‘Mr. Robot’ Recap: For Discerning Listeners

What Mr. Robot regularly does with visuals is so virtuosic, it’s easy to forget how important a role sound plays. Mac Quayle’s dire score, paired with ambient noises and creative soundtrack choices, conspires to create an aural landscape a person could live inside — if it wasn’t such a goddamn stressful place to be.
That soundscape has never been on more stunning, nail-biting display than in last night’s episode, “eps2.8_h1dden-pr0cess.axx” (try saying that five times fast). The primal scream that follows Price‘s quiet pronouncement that he wishes to be as powerful as God (emitted by Japanese all-girl punk band Bleach); the deathly instrumentals that accompany Elliot as he uncovers intel from his latest hack; the wail of police sirens that play over the end credits, following a shootout that may or may not have claimed the lives of two central characters — these jarring flourishes not only dictate the rhythm of the episode, but also the pulses of anyone who happens to be tuning in.
And the time is certainly out of joint this week. Mr. Robot — who in the past few weeks has been acting as a sort of security blanket — up and disappears on Elliot the moment he receives a call from someone who may or may not be the dead or not-dead Tyrell Wellick. Joanna wants our hero to track her missing husband down, and he traces the mysterious heavy-breathing calls to an address on the Upper East Side — a locale that makes Joanna’s hired goon blanche.
Why? We don’t know, just like we don’t know so much in the show’s increasingly byzantine world. But in a wonderfully weird moment of fourth-wall breaking, Elliot invites us to help figure it out. The camera tracks over his scuzzy apartment as he asks us, “Can you help? Can you look? Do you see anything?” as if he were Steve from Blue’s Clues. Later in the episode, a subway ad’s slogan reads: “Excellent audio for discerning listeners.” Sam Esmail couldn’t be more blatantly asking us to pay attention — but damn, is there a lot to sift through.
Better at looking for clues: Dom, who is apparently the only competent person working for the FBI. She’s hot on Cisco‘s trail, which means she’s one small step away from the Aldersons. Mr. Robot puts us in the fascinating position of rooting for Dom — who is so cool and likeable! — to track down the perpetrators of the hack, and also for said perps to continue to elude her, because we’re rooting for them as well.
But Angela, for one, is done playing cat and mouse. She sets up a subway meeting with her old pal to tell him that she’s going to turn herself in as an fsociety colluder, burnt out from all the evading.

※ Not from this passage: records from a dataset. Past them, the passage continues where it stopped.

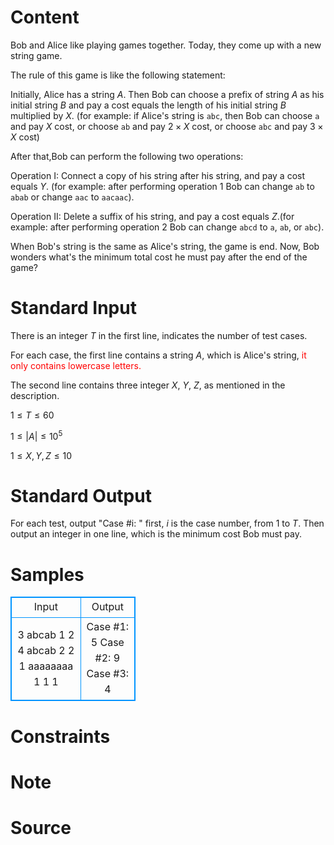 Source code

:
# Content

Bob and Alice like playing games together. Today, they come up with a new string game.

The rule of this game is like the following statement:

Initially, Alice has a string $A$. Then Bob can choose a prefix of string $A$ as his initial string $B$ and pay a cost equals the length of his initial string $B$ multiplied by $X$. (for example: if Alice's string is `abc`, then Bob can choose `a` and pay $X$ cost, or choose `ab` and pay $2 \times X$ cost, or choose `abc` and pay $3 \times X$ cost)

After that,Bob can perform the following two operations:

Operation I: Connect a copy of his string after his string, and pay a cost equals $Y$. (for example: after performing operation $1$ Bob can change `ab` to `abab` or change `aac` to `aacaac`).

Operation II: Delete a suffix of his string, and pay a cost equals $Z$.(for example: after performing operation $2$ Bob can change `abcd` to   `a`, `ab`, or `abc`).

When Bob's string is the same as Alice's string, the game is end.
Now, Bob wonders what's the minimum total cost he must pay after the end of the game?

# Standard Input

There is an integer $T$ in the first line, indicates the number of test cases.

 For each case, the first line contains a string $A$, which is Alice's string, <span style="color : red">it only contains lowercase letters.</span>

The second line contains three integer $X$, $Y$, $Z$, as mentioned in the description.

$1\leq T\leq 60$

$1\leq |A|\leq 10^{5}$

$1\leq X, Y, Z \leq 10$

# Standard Output

For each test, output "Case #i: " first, $i$ is the case number, from $1$ to $T$. Then output an integer in one line, which is the minimum cost Bob must pay.

# Samples

<style>
        table,table tr th, table tr td { border:1px solid #0094ff; }
        table { width: 200px; min-height: 25px; line-height: 25px; text-align: center; border-collapse: collapse;}   
    </style>
<table>
	<tr>
		<td>Input</td>
		<td>Output</td>
	</tr>
<tr><td>3
abcab
1 2 4
abcab
2 2 1
aaaaaaaa
1 1 1</td><td>Case #1: 5
Case #2: 9
Case #3: 4</td></tr></table>


# Constraints



# Note



# Source


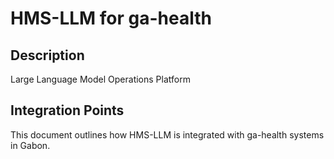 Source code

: # HMS-LLM for ga-health

## Description

Large Language Model Operations Platform

## Integration Points

This document outlines how HMS-LLM is integrated with ga-health systems in Gabon.
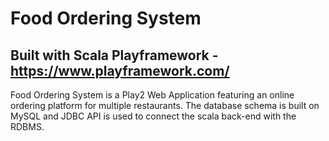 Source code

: # Food Ordering System 

## Built with Scala Playframework - https://www.playframework.com/

Food Ordering System is a Play2 Web Application featuring an online ordering platform for multiple restaurants. The database schema is built on MySQL and JDBC API is used to connect the scala back-end with the RDBMS.
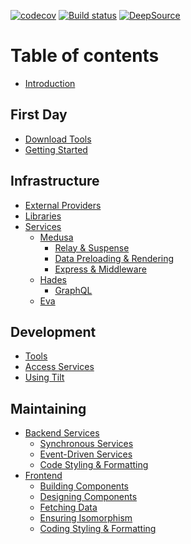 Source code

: [![codecov](https://codecov.io/gh/overdoll/codebase/branch/master/graph/badge.svg?token=EMUCZF62B2)](https://codecov.io/gh/overdoll/codebase)
[![Build status](https://badge.buildkite.com/a8f0bd6bce243d39c7a1b744f8b388e246176f5336571b75b8.svg)](https://buildkite.com/overdoll/codebase)
[![DeepSource](https://deepsource.io/gh/overdoll/codebase.svg/?label=resolved+issues&show_trend=true&token=tfugidnAZJEbaRm-kxjLgV9L)](https://deepsource.io/gh/overdoll/codebase/?ref=repository-badge)

# Table of contents

- [Introduction](README.md)

## First Day <a id="setup"></a>

- [Download Tools](../setup/setup.md)
- [Getting Started](../setup/getting-started.md)

## Infrastructure

- [External Providers](../infrastructure/external-providers.md)
- [Libraries](../infrastructure/libraries.md)
- [Services](../infrastructure/services/README.md)
  - [Medusa](../infrastructure/services/medusa/README.md)
    - [Relay & Suspense](../infrastructure/services/medusa/relay-and-suspense.md)
    - [Data Preloading & Rendering](../infrastructure/services/medusa/data-preloading-and-rendering.md)
    - [Express & Middleware](../infrastructure/services/medusa/express-and-middleware.md)
  - [Hades](../infrastructure/services/hades/README.md)
    - [GraphQL](../infrastructure/services/hades/graphql.md)
  - [Eva](../infrastructure/services/eva.md)

## Development

- [Tools](../development/tools.md)
- [Access Services](../development/run-services.md)
- [Using Tilt](../development/go-services.md)

## Maintaining

- [Backend Services](../maintaining/backend-services/README.md)
  - [Synchronous Services](../maintaining/backend-services/synchronous-services.md)
  - [Event-Driven Services](../maintaining/backend-services/building-a-service.md)
  - [Code Styling & Formatting](../maintaining/backend-services/code-styling-and-formatting.md)
- [Frontend](../maintaining/frontend/README.md)
  - [Building Components](../maintaining/frontend/building-components.md)
  - [Designing Components](../maintaining/frontend/designing-components.md)
  - [Fetching Data](../maintaining/frontend/fetching-data.md)
  - [Ensuring Isomorphism](../maintaining/frontend/ensuring-isomorphism.md)
  - [Coding Styling & Formatting](../maintaining/frontend/coding-styling-and-formatting.md)
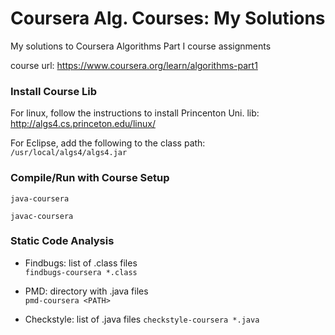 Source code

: # Coursera Alg. Courses: My Solutions
My solutions to Coursera Algorithms Part I course assignments

course url: https://www.coursera.org/learn/algorithms-part1

### Install Course Lib
For linux, follow the instructions to install Princenton Uni. lib:
http://algs4.cs.princeton.edu/linux/

For Eclipse, add the following to the class path:   
`/usr/local/algs4/algs4.jar`


### Compile/Run with Course Setup
`java-coursera`

`javac-coursera`

### Static Code Analysis
- Findbugs: list of .class files  
`findbugs-coursera *.class`

- PMD: directory with .java files   
`pmd-coursera <PATH>`

- Checkstyle: list of .java files
`checkstyle-coursera *.java` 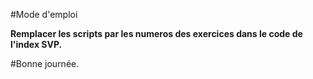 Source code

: #Mode d'emploi

**Remplacer les scripts par les numeros des exercices dans le code de l'index SVP.**

#Bonne journée.
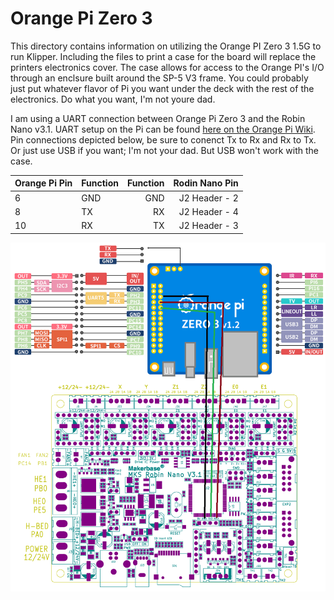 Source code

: # Orange Pi Zero 3

This directory contains information on utilizing the Orange PI Zero 3 1.5G to run Klipper. Including the files to print a case for the board will replace the printers electronics cover. The case allows for access to the Orange PI's I/O through an enclsure built around the SP-5 V3 frame. You could probably just put whatever flavor of Pi you want under the deck with the rest of the electronics. Do what you want, I'm not youre dad.

I am using a UART connection between Orange Pi Zero 3 and the Robin Nano v3.1. UART setup on the Pi can be found [here on the Orange Pi Wiki](http://www.orangepi.org/orangepiwiki/index.php/Orange_Pi_Zero_3#26pin_UART_test). Pin connections depicted below, be sure to conenct Tx to Rx and Rx to Tx. Or just use USB if you want; I'm not your dad. But USB won't work with the case.

|Orange Pi Pin |Function | Function | Rodin Nano Pin|
|:---|:---|---:|---:|
|6|GND|GND|J2 Header - 2|
|8|TX|RX|J2 Header - 4|
|10|RX|TX|J2 Header - 3|

![Cross the streams becasue you're not a ghost buster.](../_media/UART_Wiring.png "Cross the streams becasue you're not a ghost buster.")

Elliot’s realization that he’s put the person he cares most about in such a perilous position leads to an uncharacteristic, but totally earned, moment of romance: They kiss as the subway shakes to a halt — Angela in her icy corporate pantsuit and Elliot wearing in his hoodie of protection, meeting in the middle — before going their separate ways.
These poor kids. At the core of its whirling plots and conspiracies, the series really comes down to three damaged people and their chest-achingly sad childhoods. Angela is still saved in our man’s phone as “Claudia Kincaid,” because neither of them ever got over their decades-old fantasy of running away and solving mysteries like the kids in From the Mixed-Up Files of Mrs. Basil E. Frankweiler.
The third spoke in that wheel, Darlene, may have had the worst of it. She tells Cisco a gut-twisting story about the time she was kidnapped as a child during a family trip to Coney Island, and how disappointed she was when the cops rescued her from her abductor. That’s how bad life with the Aldersons was. Poor kid, living in her mad genius brother’s shadow, thrust into a leadership role she has neither the ability nor the inclination to handle.
And poor Darlene, now very possibly dead. Esmail’s camera lingers in a Nighthawks-esque long shot at a Soho diner, right before by the Dark Army’s kamikaze gunmen show up. The massacre happens at such a distance that it’s impossible to tell whether our hacker lovers survived, but we sure hope they did.
“Is this the future I was fighting for?” Elliot’s voiceover asks as he rides through a post-Five/Nine New York in a state of economic blight. Fsociety set out to dismantle a broken system, but they had nothing to put in its place — and the dissolution is ugly, bloody and riveting to watch.
Stray thoughts
– Speaking of From the Mixed-Up Files…, the address that Elliot tracks Tyrell’s phone calls to is right down the street from the Metropolitan Museum of Art. Considering Elliot is getting texts from “Claudia Kincaid” as he uncovers this information, we doubt it’s a coincidence.
– In the show’s world, Donald Trump is still on the GOP ticket. “Can you believe that cocksucker is actually running this time?” ex-E Corp CTO Terry Colby remarks. We can’t decide which reality is worse — Mr. Robot‘s or the one we actually live in.
– An ID badge reveals that Cisco’s real name is Francis Shaw, which is surely tribute to Frankie Shaw, the actor who played Shayla (R.I.P.) in Season One.
– Elliot makes a Wi-Fi antenna out of a Pringles can. Can he teach us how to do that?